**Aim of the exercise**
Output all of the listing below, leaving every line unchanged.

**Data listing**

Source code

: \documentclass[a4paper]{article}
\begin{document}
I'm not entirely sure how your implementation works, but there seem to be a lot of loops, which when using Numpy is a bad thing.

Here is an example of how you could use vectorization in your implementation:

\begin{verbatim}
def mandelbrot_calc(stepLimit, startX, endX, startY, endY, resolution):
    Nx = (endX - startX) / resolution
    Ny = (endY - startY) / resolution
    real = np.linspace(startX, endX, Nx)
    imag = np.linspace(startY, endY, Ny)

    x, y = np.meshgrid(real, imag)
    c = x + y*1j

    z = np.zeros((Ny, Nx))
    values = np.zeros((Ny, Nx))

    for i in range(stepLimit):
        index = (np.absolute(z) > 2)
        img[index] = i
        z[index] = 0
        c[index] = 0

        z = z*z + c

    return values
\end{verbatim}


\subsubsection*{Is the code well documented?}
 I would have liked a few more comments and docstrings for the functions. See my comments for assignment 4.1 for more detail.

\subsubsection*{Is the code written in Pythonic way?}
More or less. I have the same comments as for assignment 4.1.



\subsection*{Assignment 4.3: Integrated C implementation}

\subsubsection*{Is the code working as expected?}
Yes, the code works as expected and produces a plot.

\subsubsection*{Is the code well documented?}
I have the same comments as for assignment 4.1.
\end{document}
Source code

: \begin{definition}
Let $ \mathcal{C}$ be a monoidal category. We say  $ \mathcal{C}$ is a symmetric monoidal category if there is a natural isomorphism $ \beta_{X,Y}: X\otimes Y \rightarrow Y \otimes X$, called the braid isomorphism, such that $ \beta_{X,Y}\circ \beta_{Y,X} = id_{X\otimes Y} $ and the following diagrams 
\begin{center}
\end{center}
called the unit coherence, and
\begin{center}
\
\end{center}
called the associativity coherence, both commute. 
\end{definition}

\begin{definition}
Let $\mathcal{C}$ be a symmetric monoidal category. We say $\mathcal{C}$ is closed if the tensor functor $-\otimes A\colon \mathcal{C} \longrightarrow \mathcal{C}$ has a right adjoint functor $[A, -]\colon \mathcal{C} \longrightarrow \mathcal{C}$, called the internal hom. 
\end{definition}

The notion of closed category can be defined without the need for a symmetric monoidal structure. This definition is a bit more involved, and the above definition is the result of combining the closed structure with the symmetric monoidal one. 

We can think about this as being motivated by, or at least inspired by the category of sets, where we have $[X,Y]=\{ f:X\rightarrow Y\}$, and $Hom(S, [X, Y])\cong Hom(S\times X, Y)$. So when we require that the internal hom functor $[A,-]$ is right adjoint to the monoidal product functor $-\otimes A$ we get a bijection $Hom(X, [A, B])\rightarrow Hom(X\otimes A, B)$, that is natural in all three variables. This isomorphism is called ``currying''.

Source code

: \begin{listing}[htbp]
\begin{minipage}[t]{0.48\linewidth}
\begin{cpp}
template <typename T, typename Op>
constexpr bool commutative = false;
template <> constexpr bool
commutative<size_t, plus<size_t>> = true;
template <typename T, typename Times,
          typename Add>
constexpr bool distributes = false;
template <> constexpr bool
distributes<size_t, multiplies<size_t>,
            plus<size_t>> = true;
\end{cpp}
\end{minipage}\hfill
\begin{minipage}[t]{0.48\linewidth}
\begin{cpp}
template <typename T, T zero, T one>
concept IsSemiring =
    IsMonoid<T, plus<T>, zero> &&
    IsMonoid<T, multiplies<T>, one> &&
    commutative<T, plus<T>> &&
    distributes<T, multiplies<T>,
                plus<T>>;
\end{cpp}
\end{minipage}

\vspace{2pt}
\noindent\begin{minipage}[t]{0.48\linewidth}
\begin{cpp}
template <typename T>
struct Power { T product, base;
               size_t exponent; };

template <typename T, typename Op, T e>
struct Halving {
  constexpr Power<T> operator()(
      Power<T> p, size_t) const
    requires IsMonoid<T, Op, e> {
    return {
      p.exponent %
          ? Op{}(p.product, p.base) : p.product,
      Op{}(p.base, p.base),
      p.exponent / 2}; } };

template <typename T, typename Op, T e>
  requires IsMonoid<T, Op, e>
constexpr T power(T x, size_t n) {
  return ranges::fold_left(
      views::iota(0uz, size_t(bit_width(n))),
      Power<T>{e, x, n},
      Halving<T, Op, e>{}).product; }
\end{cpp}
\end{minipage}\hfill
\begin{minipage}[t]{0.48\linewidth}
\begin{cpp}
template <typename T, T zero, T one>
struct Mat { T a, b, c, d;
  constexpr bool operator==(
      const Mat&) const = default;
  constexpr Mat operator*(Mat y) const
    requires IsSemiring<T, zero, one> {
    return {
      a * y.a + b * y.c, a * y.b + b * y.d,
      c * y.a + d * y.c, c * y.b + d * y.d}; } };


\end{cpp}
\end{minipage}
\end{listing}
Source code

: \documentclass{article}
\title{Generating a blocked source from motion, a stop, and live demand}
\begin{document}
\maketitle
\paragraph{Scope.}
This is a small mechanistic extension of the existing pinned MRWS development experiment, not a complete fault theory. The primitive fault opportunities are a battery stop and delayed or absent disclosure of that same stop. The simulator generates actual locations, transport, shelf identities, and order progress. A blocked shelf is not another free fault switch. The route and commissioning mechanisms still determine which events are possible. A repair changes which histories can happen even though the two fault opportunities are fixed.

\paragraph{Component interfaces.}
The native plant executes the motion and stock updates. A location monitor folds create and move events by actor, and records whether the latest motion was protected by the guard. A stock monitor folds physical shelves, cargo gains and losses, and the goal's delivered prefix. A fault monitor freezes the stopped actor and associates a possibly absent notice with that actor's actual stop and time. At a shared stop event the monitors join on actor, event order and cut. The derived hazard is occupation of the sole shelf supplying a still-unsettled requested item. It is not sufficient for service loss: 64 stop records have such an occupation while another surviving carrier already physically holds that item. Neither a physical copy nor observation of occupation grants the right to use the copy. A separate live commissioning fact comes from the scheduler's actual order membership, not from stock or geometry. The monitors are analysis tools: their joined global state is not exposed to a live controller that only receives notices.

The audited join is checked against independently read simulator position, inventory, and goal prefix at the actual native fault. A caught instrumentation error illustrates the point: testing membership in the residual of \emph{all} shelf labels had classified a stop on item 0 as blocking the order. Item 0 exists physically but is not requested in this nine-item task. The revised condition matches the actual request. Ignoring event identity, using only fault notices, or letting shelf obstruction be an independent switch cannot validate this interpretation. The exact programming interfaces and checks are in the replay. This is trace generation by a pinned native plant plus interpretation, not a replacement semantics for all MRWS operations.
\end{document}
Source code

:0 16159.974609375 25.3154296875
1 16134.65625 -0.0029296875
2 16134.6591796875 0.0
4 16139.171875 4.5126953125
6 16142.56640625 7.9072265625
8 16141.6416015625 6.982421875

**Expected answer**
Source code

: \documentclass[a4paper]{article}
\begin{document}
I'm not entirely sure how your implementation works, but there seem to be a lot of loops, which when using Numpy is a bad thing.

Here is an example of how you could use vectorization in your implementation:

\begin{verbatim}
def mandelbrot_calc(stepLimit, startX, endX, startY, endY, resolution):
    Nx = (endX - startX) / resolution
    Ny = (endY - startY) / resolution
    real = np.linspace(startX, endX, Nx)
    imag = np.linspace(startY, endY, Ny)

    x, y = np.meshgrid(real, imag)
    c = x + y*1j

    z = np.zeros((Ny, Nx))
    values = np.zeros((Ny, Nx))

    for i in range(stepLimit):
        index = (np.absolute(z) > 2)
        img[index] = i
        z[index] = 0
        c[index] = 0

        z = z*z + c

    return values
\end{verbatim}


\subsubsection*{Is the code well documented?}
 I would have liked a few more comments and docstrings for the functions. See my comments for assignment 4.1 for more detail.

\subsubsection*{Is the code written in Pythonic way?}
More or less. I have the same comments as for assignment 4.1.



\subsection*{Assignment 4.3: Integrated C implementation}

\subsubsection*{Is the code working as expected?}
Yes, the code works as expected and produces a plot.

\subsubsection*{Is the code well documented?}
I have the same comments as for assignment 4.1.
\end{document}
Source code

: \begin{definition}
Let $ \mathcal{C}$ be a monoidal category. We say  $ \mathcal{C}$ is a symmetric monoidal category if there is a natural isomorphism $ \beta_{X,Y}: X\otimes Y \rightarrow Y \otimes X$, called the braid isomorphism, such that $ \beta_{X,Y}\circ \beta_{Y,X} = id_{X\otimes Y} $ and the following diagrams 
\begin{center}
\end{center}
called the unit coherence, and
\begin{center}
\
\end{center}
called the associativity coherence, both commute. 
\end{definition}

\begin{definition}
Let $\mathcal{C}$ be a symmetric monoidal category. We say $\mathcal{C}$ is closed if the tensor functor $-\otimes A\colon \mathcal{C} \longrightarrow \mathcal{C}$ has a right adjoint functor $[A, -]\colon \mathcal{C} \longrightarrow \mathcal{C}$, called the internal hom. 
\end{definition}

The notion of closed category can be defined without the need for a symmetric monoidal structure. This definition is a bit more involved, and the above definition is the result of combining the closed structure with the symmetric monoidal one. 

We can think about this as being motivated by, or at least inspired by the category of sets, where we have $[X,Y]=\{ f:X\rightarrow Y\}$, and $Hom(S, [X, Y])\cong Hom(S\times X, Y)$. So when we require that the internal hom functor $[A,-]$ is right adjoint to the monoidal product functor $-\otimes A$ we get a bijection $Hom(X, [A, B])\rightarrow Hom(X\otimes A, B)$, that is natural in all three variables. This isomorphism is called ``currying''.

Source code

: \begin{listing}[htbp]
\begin{minipage}[t]{0.48\linewidth}
\begin{cpp}
template <typename T, typename Op>
constexpr bool commutative = false;
template <> constexpr bool
commutative<size_t, plus<size_t>> = true;
template <typename T, typename Times,
          typename Add>
constexpr bool distributes = false;
template <> constexpr bool
distributes<size_t, multiplies<size_t>,
            plus<size_t>> = true;
\end{cpp}
\end{minipage}\hfill
\begin{minipage}[t]{0.48\linewidth}
\begin{cpp}
template <typename T, T zero, T one>
concept IsSemiring =
    IsMonoid<T, plus<T>, zero> &&
    IsMonoid<T, multiplies<T>, one> &&
    commutative<T, plus<T>> &&
    distributes<T, multiplies<T>,
                plus<T>>;
\end{cpp}
\end{minipage}

\vspace{2pt}
\noindent\begin{minipage}[t]{0.48\linewidth}
\begin{cpp}
template <typename T>
struct Power { T product, base;
               size_t exponent; };

template <typename T, typename Op, T e>
struct Halving {
  constexpr Power<T> operator()(
      Power<T> p, size_t) const
    requires IsMonoid<T, Op, e> {
    return {
      p.exponent %
          ? Op{}(p.product, p.base) : p.product,
      Op{}(p.base, p.base),
      p.exponent / 2}; } };

template <typename T, typename Op, T e>
  requires IsMonoid<T, Op, e>
constexpr T power(T x, size_t n) {
  return ranges::fold_left(
      views::iota(0uz, size_t(bit_width(n))),
      Power<T>{e, x, n},
      Halving<T, Op, e>{}).product; }
\end{cpp}
\end{minipage}\hfill
\begin{minipage}[t]{0.48\linewidth}
\begin{cpp}
template <typename T, T zero, T one>
struct Mat { T a, b, c, d;
  constexpr bool operator==(
      const Mat&) const = default;
  constexpr Mat operator*(Mat y) const
    requires IsSemiring<T, zero, one> {
    return {
      a * y.a + b * y.c, a * y.b + b * y.d,
      c * y.a + d * y.c, c * y.b + d * y.d}; } };


\end{cpp}
\end{minipage}
\end{listing}
Source code

: \documentclass{article}
\title{Generating a blocked source from motion, a stop, and live demand}
\begin{document}
\maketitle
\paragraph{Scope.}
This is a small mechanistic extension of the existing pinned MRWS development experiment, not a complete fault theory. The primitive fault opportunities are a battery stop and delayed or absent disclosure of that same stop. The simulator generates actual locations, transport, shelf identities, and order progress. A blocked shelf is not another free fault switch. The route and commissioning mechanisms still determine which events are possible. A repair changes which histories can happen even though the two fault opportunities are fixed.

\paragraph{Component interfaces.}
The native plant executes the motion and stock updates. A location monitor folds create and move events by actor, and records whether the latest motion was protected by the guard. A stock monitor folds physical shelves, cargo gains and losses, and the goal's delivered prefix. A fault monitor freezes the stopped actor and associates a possibly absent notice with that actor's actual stop and time. At a shared stop event the monitors join on actor, event order and cut. The derived hazard is occupation of the sole shelf supplying a still-unsettled requested item. It is not sufficient for service loss: 64 stop records have such an occupation while another surviving carrier already physically holds that item. Neither a physical copy nor observation of occupation grants the right to use the copy. A separate live commissioning fact comes from the scheduler's actual order membership, not from stock or geometry. The monitors are analysis tools: their joined global state is not exposed to a live controller that only receives notices.

The audited join is checked against independently read simulator position, inventory, and goal prefix at the actual native fault. A caught instrumentation error illustrates the point: testing membership in the residual of \emph{all} shelf labels had classified a stop on item 0 as blocking the order. Item 0 exists physically but is not requested in this nine-item task. The revised condition matches the actual request. Ignoring event identity, using only fault notices, or letting shelf obstruction be an independent switch cannot validate this interpretation. The exact programming interfaces and checks are in the replay. This is trace generation by a pinned native plant plus interpretation, not a replacement semantics for all MRWS operations.
\end{document}
Source code

:0 16159.974609375 25.3154296875
1 16134.65625 -0.0029296875
2 16134.6591796875 0.0
4 16139.171875 4.5126953125
6 16142.56640625 7.9072265625
8 16141.6416015625 6.982421875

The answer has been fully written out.